As the U.S. presidential campaign finally wraps up, the Middle East is taking away some very negative messages about American culture that will diminish America’s ability to be a model for good governance and to influence outcomes in the region. Iran’s media has even used a broadcast of the U.S. presidential debates to validate the regime narrative of America’s corruption and weak moral values, and Iran’s own preference for strict religious codes of conduct. But Arab states working to avoid extremism and authoritarianism still seek virtue in the American experience, even if they are not yet ready to embrace democracy as the solution to the Arab world’s dysfunction.
At a panel in Washington last week co-hosted by the Stimson Center and the Abu Dhabi-based Trends, a diverse group of scholars examined the Arab world’s struggle to offer more-positive models for state-society relations than the failing caliphate of the so-called Islamic State and the failed dictatorships that, though formally secular, manipulated religious identities as part of their hold on power.

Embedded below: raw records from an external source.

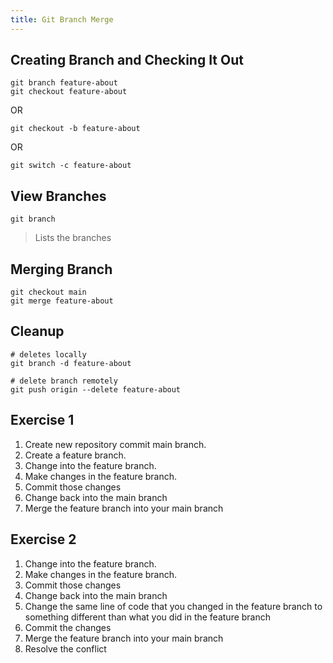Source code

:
 ```yaml
---
title: Git Branch Merge
---
```


## Creating Branch and Checking It Out

```
git branch feature-about
git checkout feature-about
```

OR

```
git checkout -b feature-about
```

OR

```
git switch -c feature-about
```

## View Branches

```
git branch
```

> Lists the branches

## Merging Branch

```
git checkout main
git merge feature-about
```

## Cleanup

```
# deletes locally
git branch -d feature-about
```

```
# delete branch remotely
git push origin --delete feature-about
```

## Exercise 1
1. Create new repository commit main branch.
2. Create a feature branch.
3. Change into the feature branch.
4. Make changes in the feature branch.
5. Commit those changes
6. Change back into the main branch
7. Merge the feature branch into your main branch

## Exercise 2
1. Change into the feature branch.
1. Make changes in the feature branch.
1. Commit those changes
1. Change back into the main branch
1. Change the same line of code that you changed in the feature branch to something different than what you did in the feature branch
1. Commit the changes
1. Merge the feature branch into your main branch
1. Resolve the conflict





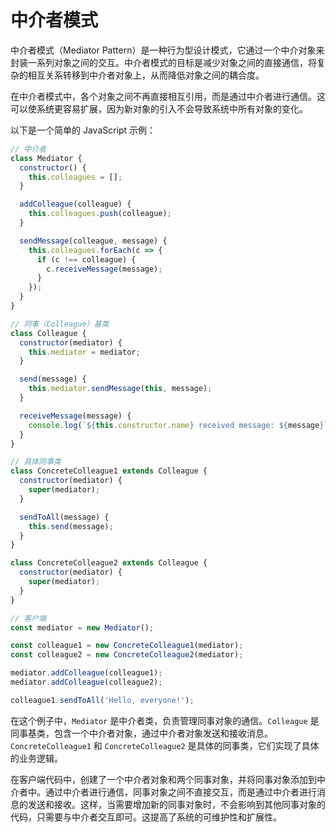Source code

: # 中介者模式

中介者模式（Mediator Pattern）是一种行为型设计模式，它通过一个中介对象来封装一系列对象之间的交互。中介者模式的目标是减少对象之间的直接通信，将复杂的相互关系转移到中介者对象上，从而降低对象之间的耦合度。

在中介者模式中，各个对象之间不再直接相互引用，而是通过中介者进行通信。这可以使系统更容易扩展，因为新对象的引入不会导致系统中所有对象的变化。

以下是一个简单的 JavaScript 示例：

```javascript
// 中介者
class Mediator {
  constructor() {
    this.colleagues = [];
  }

  addColleague(colleague) {
    this.colleagues.push(colleague);
  }

  sendMessage(colleague, message) {
    this.colleagues.forEach(c => {
      if (c !== colleague) {
        c.receiveMessage(message);
      }
    });
  }
}

// 同事（Colleague）基类
class Colleague {
  constructor(mediator) {
    this.mediator = mediator;
  }

  send(message) {
    this.mediator.sendMessage(this, message);
  }

  receiveMessage(message) {
    console.log(`${this.constructor.name} received message: ${message}`);
  }
}

// 具体同事类
class ConcreteColleague1 extends Colleague {
  constructor(mediator) {
    super(mediator);
  }

  sendToAll(message) {
    this.send(message);
  }
}

class ConcreteColleague2 extends Colleague {
  constructor(mediator) {
    super(mediator);
  }
}

// 客户端
const mediator = new Mediator();

const colleague1 = new ConcreteColleague1(mediator);
const colleague2 = new ConcreteColleague2(mediator);

mediator.addColleague(colleague1);
mediator.addColleague(colleague2);

colleague1.sendToAll('Hello, everyone!');
```

在这个例子中，`Mediator` 是中介者类，负责管理同事对象的通信。`Colleague` 是同事基类，包含一个中介者对象，通过中介者对象发送和接收消息。`ConcreteColleague1` 和 `ConcreteColleague2` 是具体的同事类，它们实现了具体的业务逻辑。

在客户端代码中，创建了一个中介者对象和两个同事对象，并将同事对象添加到中介者中。通过中介者进行通信，同事对象之间不直接交互，而是通过中介者进行消息的发送和接收。这样，当需要增加新的同事对象时，不会影响到其他同事对象的代码，只需要与中介者交互即可。这提高了系统的可维护性和扩展性。
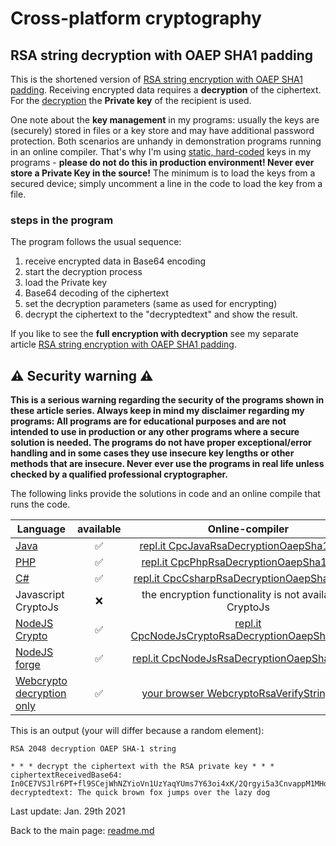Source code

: # Cross-platform cryptography

## RSA string decryption with OAEP SHA1 padding

This is the shortened version of [RSA string encryption with OAEP SHA1 padding](rsa_encryption_oaep_sha1_string.md). Receiving encrypted data requires a **decryption** of the ciphertext. For the <u>decryption</u> the **Private key** of the recipient is used.

One note about the **key management** in my programs: usually the keys are (securely) stored in files or a key store and may have additional password protection. Both scenarios are unhandy in demonstration programs running in an online compiler. That's why I'm using <u>static, hard-coded</u> keys in my programs - **please do not do this in production environment! Never ever store a Private Key in the source!** The minimum is to load the keys from a secured device; simply uncomment a line in the code to load the key from a file.

### steps in the program

The program follows the usual sequence:
1. receive encrypted data in Base64 encoding
2. start the decryption process
3. load the Private key
4. Base64 decoding of the ciphertext
5. set the decryption parameters (same as used for encrypting)
11. decrypt the ciphertext to the "decryptedtext" and show the result.

If you like to see the **full encryption with decryption** see my separate article [RSA string encryption with OAEP SHA1 padding](rsa_encryption_oaep_sha1_string.md).

## :warning: Security warning :warning:

**This is a serious warning regarding the security of the programs shown in these article series.  Always keep in mind my disclaimer regarding my programs: All programs are for educational purposes and are not intended to use in production or any other programs where a  secure solution is needed. The programs do not have proper exceptional/error handling and in some cases they use insecure key lengths or other methods that are insecure. Never ever use the programs in real life unless checked by a qualified professional cryptographer.**

The following links provide the solutions in code and an online compile that runs the code.

| Language | available | Online-compiler
| ------ | :---: | :----: |
| [Java](../RsaEncryptionOaepSha1String/RsaDecryptionOaepSha1.java) | :white_check_mark: | [repl.it CpcJavaRsaDecryptionOaepSha1String](https://repl.it/@javacrypto/CpcJavaRsaDecryptionOaepSha1String/)
| [PHP](../RsaEncryptionOaepSha1String/RsaDecryptionOaepSha1.php) | :white_check_mark: | [repl.it CpcPhpRsaDecryptionOaepSha1String](https://repl.it/@javacrypto/CpcPhpRsaDecryptionOaepSha1String#main.php/)
| [C#](../RsaEncryptionOaepSha1String/RsaDecryptionOaepSha1.cs) | :white_check_mark: | [repl.it CpcCsharpRsaDecryptionOaepSha1String](https://repl.it/@javacrypto/CpcCsharpRsaDecryptionOaepSha1String#main.cs/)
| Javascript CryptoJs | :x: | the encryption functionality is not available in CryptoJs
| [NodeJS Crypto](../RsaEncryptionOaepSha1String/RsaDecryptionOaepSha1NodeJsCrypto.js) | :white_check_mark: | [repl.it CpcNodeJsCryptoRsaDecryptionOaepSha1String](https://repl.it/@javacrypto/CpcNodeJsCryptoRsaDecryptionOaepSha1String#index.js/)
| [NodeJS forge](../RsaEncryptionOaepSha1String/RsaDecryptionOaepSha1NodeJs.js) | :white_check_mark: | [repl.it CpcNodeJsRsaDecryptionOaepSha1String](https://repl.it/@javacrypto/CpcNodeJsRsaDecryptionOaepSha1String#index.js/)
| [Webcrypto decryption only](../RsaEncryptionOaepSha1String/rsadecryptionoaepsha1.html) | :white_check_mark: | [your browser WebcryptoRsaVerifyString.html](https://java-crypto.github.io/cross_platform_crypto/RsaEncryptionOaepSha1String/rsadecryptionoaepsha1.html)

This is an output (your will differ because a random element):

```plaintext
RSA 2048 decryption OAEP SHA-1 string

* * * decrypt the ciphertext with the RSA private key * * *
ciphertextReceivedBase64: In0CE7VSJlr6PT+fl9SCejWhNZYioVn1UzYaqYUms7Y63oi4xK/2Qrgyi5a3CnvappM1MHdDaZVc+bDzl/iBiUslkHcF8lWGD4YdKuJgtfSS8WBRuIxz78EFhU3TfMU3y0v0bhUUj1/6ZdO/p9j8KcNbnpEB8A9YW+bZC1qOO8ibnTNbb3RHQekafz6r9oAYsILNga1pi9ZlyXQPYi7VpWAeZmUOq+MHEgD/Nkq/oxkyMo/yf5SVk1ig8M5Lr6arj22r2ePpQ8j3onmN7aOTCWUhZ7FdLm7IiRYebZ3MWPWozt9O6BSNjALLDXm7NfKaYcgQ+bVXrA4k1M9f4M9OEA==
decryptedtext: The quick brown fox jumps over the lazy dog

```

Last update: Jan. 29th 2021

Back to the main page: [readme.md](../readme.md)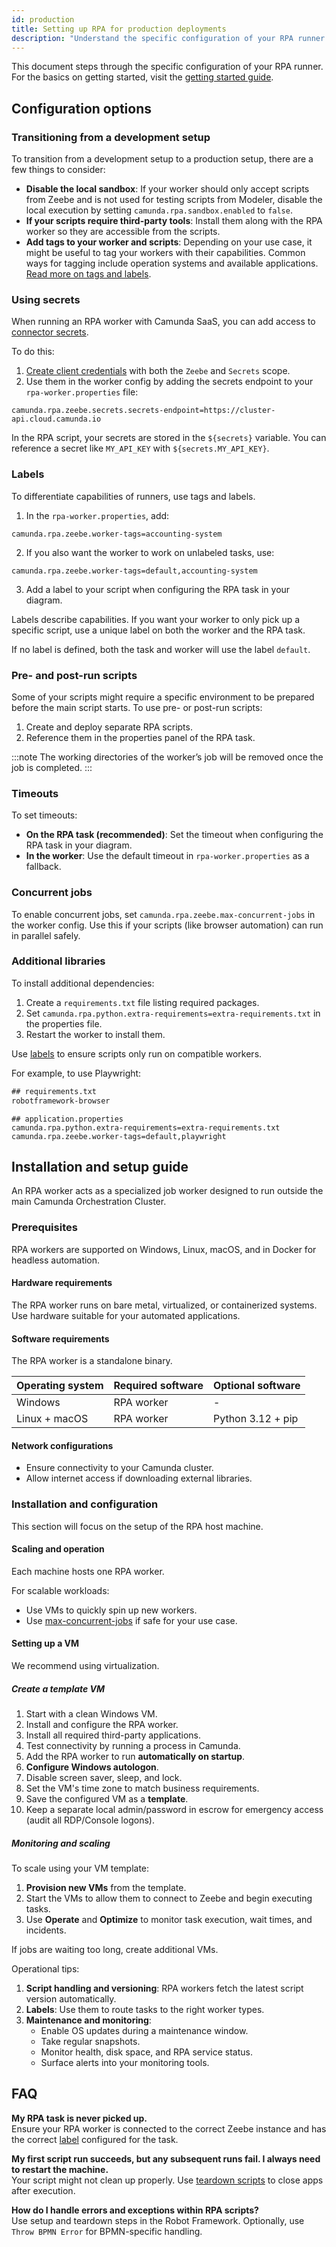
 ```yaml
---
id: production
title: Setting up RPA for production deployments
description: "Understand the specific configuration of your RPA runner to set up your workers for production use cases."
---
```


This document steps through the specific configuration of your RPA runner. For the basics on getting started, visit the [getting started guide](./getting-started.md).

## Configuration options

### Transitioning from a development setup

To transition from a development setup to a production setup, there are a few things to consider:

- **Disable the local sandbox**: If your worker should only accept scripts from Zeebe and is not used for testing scripts from Modeler, disable the local execution by setting `camunda.rpa.sandbox.enabled` to `false`.
- **If your scripts require third-party tools**: Install them along with the RPA worker so they are accessible from the scripts.
- **Add tags to your worker and scripts**: Depending on your use case, it might be useful to tag your workers with their capabilities. Common ways for tagging include operation systems and available applications. [Read more on tags and labels](#labels).

### Using secrets

When running an RPA worker with Camunda SaaS, you can add access to [connector secrets](/components/connectors/use-connectors/index.md#using-secrets).

To do this:

1. [Create client credentials](/guides/setup-client-connection-credentials.md) with both the `Zeebe` and `Secrets` scope.
2. Use them in the worker config by adding the secrets endpoint to your `rpa-worker.properties` file:

```properties
camunda.rpa.zeebe.secrets.secrets-endpoint=https://cluster-api.cloud.camunda.io
```

In the RPA script, your secrets are stored in the `${secrets}` variable. You can reference a secret like `MY_API_KEY` with `${secrets.MY_API_KEY}`.

### Labels

To differentiate capabilities of runners, use tags and labels.

1. In the `rpa-worker.properties`, add:

```properties
camunda.rpa.zeebe.worker-tags=accounting-system
```

2. If you also want the worker to work on unlabeled tasks, use:

```properties
camunda.rpa.zeebe.worker-tags=default,accounting-system
```

3. Add a label to your script when configuring the RPA task in your diagram.

Labels describe capabilities. If you want your worker to only pick up a specific script, use a unique label on both the worker and the RPA task.

If no label is defined, both the task and worker will use the label `default`.

### Pre- and post-run scripts

Some of your scripts might require a specific environment to be prepared before the main script starts. To use pre- or post-run scripts:

1. Create and deploy separate RPA scripts.
2. Reference them in the properties panel of the RPA task.

:::note
The working directories of the worker’s job will be removed once the job is completed.
:::

### Timeouts

To set timeouts:

- **On the RPA task (recommended)**: Set the timeout when configuring the RPA task in your diagram.
- **In the worker**: Use the default timeout in `rpa-worker.properties` as a fallback.

### Concurrent jobs

To enable concurrent jobs, set `camunda.rpa.zeebe.max-concurrent-jobs` in the worker config. Use this if your scripts (like browser automation) can run in parallel safely.

### Additional libraries

To install additional dependencies:

1. Create a `requirements.txt` file listing required packages.
2. Set `camunda.rpa.python.extra-requirements=extra-requirements.txt` in the properties file.
3. Restart the worker to install them.

Use [labels](#labels) to ensure scripts only run on compatible workers.

For example, to use Playwright:

```txt
## requirements.txt
robotframework-browser
```

```properties
## application.properties
camunda.rpa.python.extra-requirements=extra-requirements.txt
camunda.rpa.zeebe.worker-tags=default,playwright
```

## Installation and setup guide

An RPA worker acts as a specialized job worker designed to run outside the main Camunda Orchestration Cluster.

### Prerequisites

RPA workers are supported on Windows, Linux, macOS, and in Docker for headless automation.

#### Hardware requirements

The RPA worker runs on bare metal, virtualized, or containerized systems. Use hardware suitable for your automated applications.

#### Software requirements

The RPA worker is a standalone binary.

| Operating system | Required software | Optional software |
| ---------------- | ----------------- | ----------------- |
| Windows          | RPA worker        | -                 |
| Linux + macOS    | RPA worker        | Python 3.12 + pip |

#### Network configurations

- Ensure connectivity to your Camunda cluster.
- Allow internet access if downloading external libraries.

### Installation and configuration

This section will focus on the setup of the RPA host machine.

#### Scaling and operation

Each machine hosts one RPA worker.

For scalable workloads:

- Use VMs to quickly spin up new workers.
- Use [max-concurrent-jobs](https://github.com/camunda/rpa-worker/?tab=readme-ov-file#configuration-reference) if safe for your use case.

#### Setting up a VM

We recommend using virtualization.

##### Create a template VM

1. Start with a clean Windows VM.
2. Install and configure the RPA worker.
3. Install all required third-party applications.
4. Test connectivity by running a process in Camunda.
5. Add the RPA worker to run **automatically on startup**.
6. **Configure Windows autologon**.
7. Disable screen saver, sleep, and lock.
8. Set the VM's time zone to match business requirements.
9. Save the configured VM as a **template**.
10. Keep a separate local admin/password in escrow for emergency access (audit all RDP/Console logons).

##### Monitoring and scaling

To scale using your VM template:

1. **Provision new VMs** from the template.
2. Start the VMs to allow them to connect to Zeebe and begin executing tasks.
3. Use **Operate** and **Optimize** to monitor task execution, wait times, and incidents.

If jobs are waiting too long, create additional VMs.

Operational tips:

1. **Script handling and versioning**: RPA workers fetch the latest script version automatically.
2. **Labels**: Use them to route tasks to the right worker types.
3. **Maintenance and monitoring**:
   - Enable OS updates during a maintenance window.
   - Take regular snapshots.
   - Monitor health, disk space, and RPA service status.
   - Surface alerts into your monitoring tools.

## FAQ

**My RPA task is never picked up.**  
Ensure your RPA worker is connected to the correct Zeebe instance and has the correct [label](#labels) configured for the task.

**My first script run succeeds, but any subsequent runs fail. I always need to restart the machine.**  
Your script might not clean up properly. Use [teardown scripts](./getting-started.md#incidents) to close apps after execution.

**How do I handle errors and exceptions within RPA scripts?**  
Use setup and teardown steps in the Robot Framework. Optionally, use `Throw BPMN Error` for BPMN-specific handling.
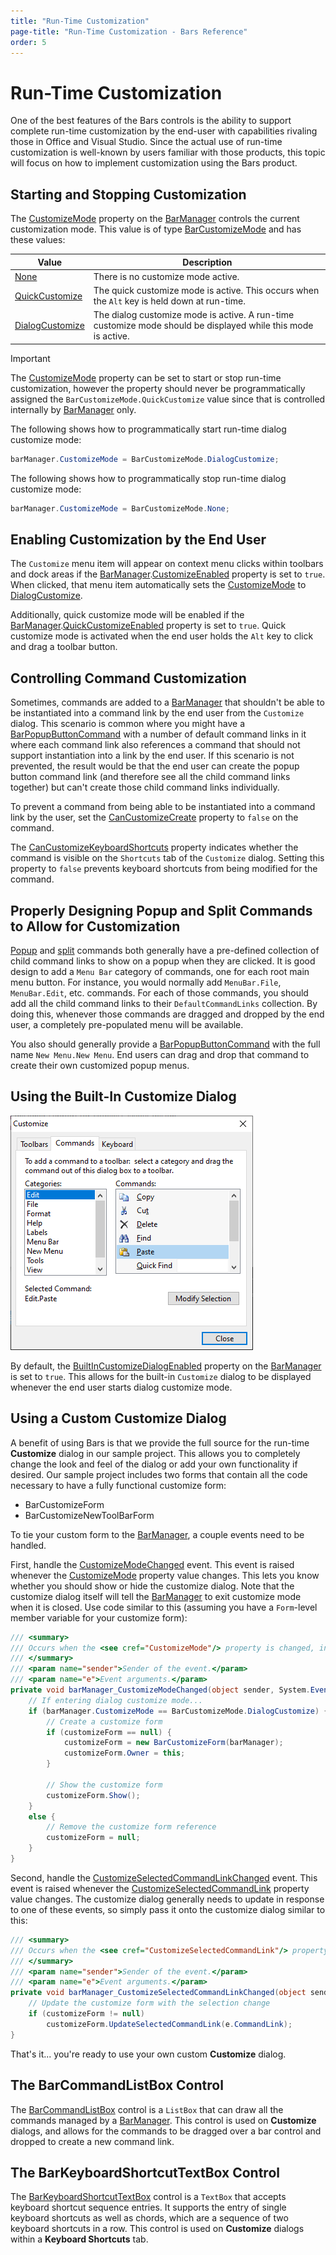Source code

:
 ```yaml
---
title: "Run-Time Customization"
page-title: "Run-Time Customization - Bars Reference"
order: 5
---
```

# Run-Time Customization

One of the best features of the Bars controls is the ability to support complete run-time customization by the end-user with capabilities rivaling those in Office and Visual Studio.  Since the actual use of run-time customization is well-known by users familiar with those products, this topic will focus on how to implement customization using the Bars product.

## Starting and Stopping Customization

The [CustomizeMode](xref:ActiproSoftware.UI.WinForms.Controls.Bars.BarManager.CustomizeMode) property on the [BarManager](xref:ActiproSoftware.UI.WinForms.Controls.Bars.BarManager) controls the current customization mode.  This value is of type [BarCustomizeMode](xref:ActiproSoftware.UI.WinForms.Controls.Bars.BarCustomizeMode) and has these values:

| Value | Description |
|-----|-----|
| [None](xref:ActiproSoftware.UI.WinForms.Controls.Bars.BarCustomizeMode.None) | There is no customize mode active. |
| [QuickCustomize](xref:ActiproSoftware.UI.WinForms.Controls.Bars.BarCustomizeMode.QuickCustomize) | The quick customize mode is active.  This occurs when the `Alt` key is held down at run-time. |
| [DialogCustomize](xref:ActiproSoftware.UI.WinForms.Controls.Bars.BarCustomizeMode.DialogCustomize) | The dialog customize mode is active.  A run-time customize mode should be displayed while this mode is active. |

> [!IMPORTANT]
> The [CustomizeMode](xref:ActiproSoftware.UI.WinForms.Controls.Bars.BarManager.CustomizeMode) property can be set to start or stop run-time customization, however the property should never be programmatically assigned the `BarCustomizeMode.QuickCustomize` value since that is controlled internally by [BarManager](xref:ActiproSoftware.UI.WinForms.Controls.Bars.BarManager) only.

The following shows how to programmatically start run-time dialog customize mode:

```csharp
barManager.CustomizeMode = BarCustomizeMode.DialogCustomize;
```

The following shows how to programmatically stop run-time dialog customize mode:

```csharp
barManager.CustomizeMode = BarCustomizeMode.None;
```

## Enabling Customization by the End User

The `Customize` menu item will appear on context menu clicks within toolbars and dock areas if the [BarManager](xref:ActiproSoftware.UI.WinForms.Controls.Bars.BarManager).[CustomizeEnabled](xref:ActiproSoftware.UI.WinForms.Controls.Bars.BarManager.CustomizeEnabled) property is set to `true`.  When clicked, that menu item automatically sets the [CustomizeMode](xref:ActiproSoftware.UI.WinForms.Controls.Bars.BarManager.CustomizeMode) to [DialogCustomize](xref:ActiproSoftware.UI.WinForms.Controls.Bars.BarCustomizeMode.DialogCustomize).

Additionally, quick customize mode will be enabled if the [BarManager](xref:ActiproSoftware.UI.WinForms.Controls.Bars.BarManager).[QuickCustomizeEnabled](xref:ActiproSoftware.UI.WinForms.Controls.Bars.BarManager.QuickCustomizeEnabled) property is set to `true`.  Quick customize mode is activated when the end user holds the `Alt` key to click and drag a toolbar button.

## Controlling Command Customization

Sometimes, commands are added to a [BarManager](xref:ActiproSoftware.UI.WinForms.Controls.Bars.BarManager) that shouldn't be able to be instantiated into a command link by the end user from the `Customize` dialog.  This scenario is common where you might have a [BarPopupButtonCommand](xref:ActiproSoftware.UI.WinForms.Controls.Bars.BarPopupButtonCommand) with a number of default command links in it where each command link also references a command that should not support instantiation into a link by the end user. If this scenario is not prevented, the result would be that the end user can create the popup button command link (and therefore see all the child command links together) but can't create those child command links individually.

To prevent a command from being able to be instantiated into a command link by the user, set the [CanCustomizeCreate](xref:ActiproSoftware.UI.WinForms.Controls.Bars.BarCommand.CanCustomizeCreate) property to `false` on the command.

The [CanCustomizeKeyboardShortcuts](xref:ActiproSoftware.UI.WinForms.Controls.Bars.BarCommand.CanCustomizeKeyboardShortcuts) property indicates whether the command is visible on the `Shortcuts` tab of the `Customize` dialog.  Setting this property to `false` prevents keyboard shortcuts from being modified for the command.

## Properly Designing Popup and Split Commands to Allow for Customization

[Popup](commands/popupbuttons.md) and [split](commands/splitbuttons.md) commands both generally have a pre-defined collection of child command links to show on a popup when they are clicked.  It is good design to add a `Menu Bar` category of commands, one for each root main menu button.  For instance, you would normally add `MenuBar.File`, `MenuBar.Edit`, etc. commands.  For each of those commands, you should add all the child command links to their `DefaultCommandLinks` collection.  By doing this, whenever those commands are dragged and dropped by the end user, a completely pre-populated menu will be available.

You also should generally provide a [BarPopupButtonCommand](xref:ActiproSoftware.UI.WinForms.Controls.Bars.BarPopupButtonCommand) with the full name `New Menu.New Menu`.  End users can drag and drop that command to create their own customized popup menus.

## Using the Built-In Customize Dialog

![Screenshot](images/bar-run-time-customize-form.png)

By default, the [BuiltInCustomizeDialogEnabled](xref:ActiproSoftware.UI.WinForms.Controls.Bars.BarManager.BuiltInCustomizeDialogEnabled) property on the [BarManager](xref:ActiproSoftware.UI.WinForms.Controls.Bars.BarManager) is set to `true`.  This allows for the built-in `Customize` dialog to be displayed whenever the end user starts dialog customize mode.

## Using a Custom Customize Dialog

A benefit of using Bars is that we provide the full source for the run-time **Customize** dialog in our sample project.  This allows you to completely change the look and feel of the dialog or add your own functionality if desired.  Our sample project includes two forms that contain all the code necessary to have a fully functional customize form:

- BarCustomizeForm
- BarCustomizeNewToolBarForm

To tie your custom form to the [BarManager](xref:ActiproSoftware.UI.WinForms.Controls.Bars.BarManager), a couple events need to be handled.

First, handle the [CustomizeModeChanged](xref:ActiproSoftware.UI.WinForms.Controls.Bars.BarManager.CustomizeModeChanged) event.  This event is raised whenever the [CustomizeMode](xref:ActiproSoftware.UI.WinForms.Controls.Bars.BarManager.CustomizeMode) property value changes.  This lets you know whether you should show or hide the customize dialog.  Note that the customize dialog itself will tell the [BarManager](xref:ActiproSoftware.UI.WinForms.Controls.Bars.BarManager) to exit customize mode when it is closed.  Use code similar to this (assuming you have a `Form`-level member variable for your customize form):

```csharp
/// <summary>
/// Occurs when the <see cref="CustomizeMode"/> property is changed, indicating to start or end customize mode.
/// </summary>
/// <param name="sender">Sender of the event.</param>
/// <param name="e">Event arguments.</param>
private void barManager_CustomizeModeChanged(object sender, System.EventArgs e) {
	// If entering dialog customize mode...
	if (barManager.CustomizeMode == BarCustomizeMode.DialogCustomize) {
		// Create a customize form
		if (customizeForm == null) {
			customizeForm = new BarCustomizeForm(barManager);
			customizeForm.Owner = this;
		}

		// Show the customize form
		customizeForm.Show();
	}
	else {
		// Remove the customize form reference
		customizeForm = null;
	}
}
```

Second, handle the [CustomizeSelectedCommandLinkChanged](xref:ActiproSoftware.UI.WinForms.Controls.Bars.BarManager.CustomizeSelectedCommandLinkChanged) event.  This event is raised whenever the [CustomizeSelectedCommandLink](xref:ActiproSoftware.UI.WinForms.Controls.Bars.BarManager.CustomizeSelectedCommandLink) property value changes.  The customize dialog generally needs to update in response to one of these events, so simply pass it onto the customize dialog similar to this:

```csharp
/// <summary>
/// Occurs when the <see cref="CustomizeSelectedCommandLink"/> property is changed, while in customize mode.
/// </summary>
/// <param name="sender">Sender of the event.</param>
/// <param name="e">Event arguments.</param>
private void barManager_CustomizeSelectedCommandLinkChanged(object sender, ActiproSoftware.UI.WinForms.Controls.Bars.BarCommandLinkEventArgs e) {
	// Update the customize form with the selection change
	if (customizeForm != null)
		customizeForm.UpdateSelectedCommandLink(e.CommandLink);		
}
```

That's it... you're ready to use your own custom **Customize** dialog.

## The BarCommandListBox Control

The [BarCommandListBox](xref:ActiproSoftware.UI.WinForms.Controls.Bars.BarCommandListBox) control is a `ListBox` that can draw all the commands managed by a [BarManager](xref:ActiproSoftware.UI.WinForms.Controls.Bars.BarManager).  This control is used on **Customize** dialogs, and allows for the commands to be dragged over a bar control and dropped to create a new command link.

## The BarKeyboardShortcutTextBox Control

The [BarKeyboardShortcutTextBox](xref:ActiproSoftware.UI.WinForms.Controls.Bars.BarKeyboardShortcutTextBox) control is a `TextBox` that accepts keyboard shortcut sequence entries.  It supports the entry of single keyboard shortcuts as well as chords, which are a sequence of two keyboard shortcuts in a row.  This control is used on **Customize** dialogs within a **Keyboard Shortcuts** tab.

Some scholars at the panel focused on the existential threat represented by radical Islam and argued in support of political approaches that formally separate religion from the function of government. Thomas Jefferson’s defense of the separation of church and state in the early debates about the U.S. Constitution were invoked. The United Arab Emirates in particular has advocated a new version of this aspirational bright line between religion and governance, out of fear that the long-term threat may come as much from nonviolent Islamists, like the Muslim Brotherhood, who are willing to work incrementally to achieve Islamic governance as from the violent Islamists that are now being defeated militarily in Iraq and Syria.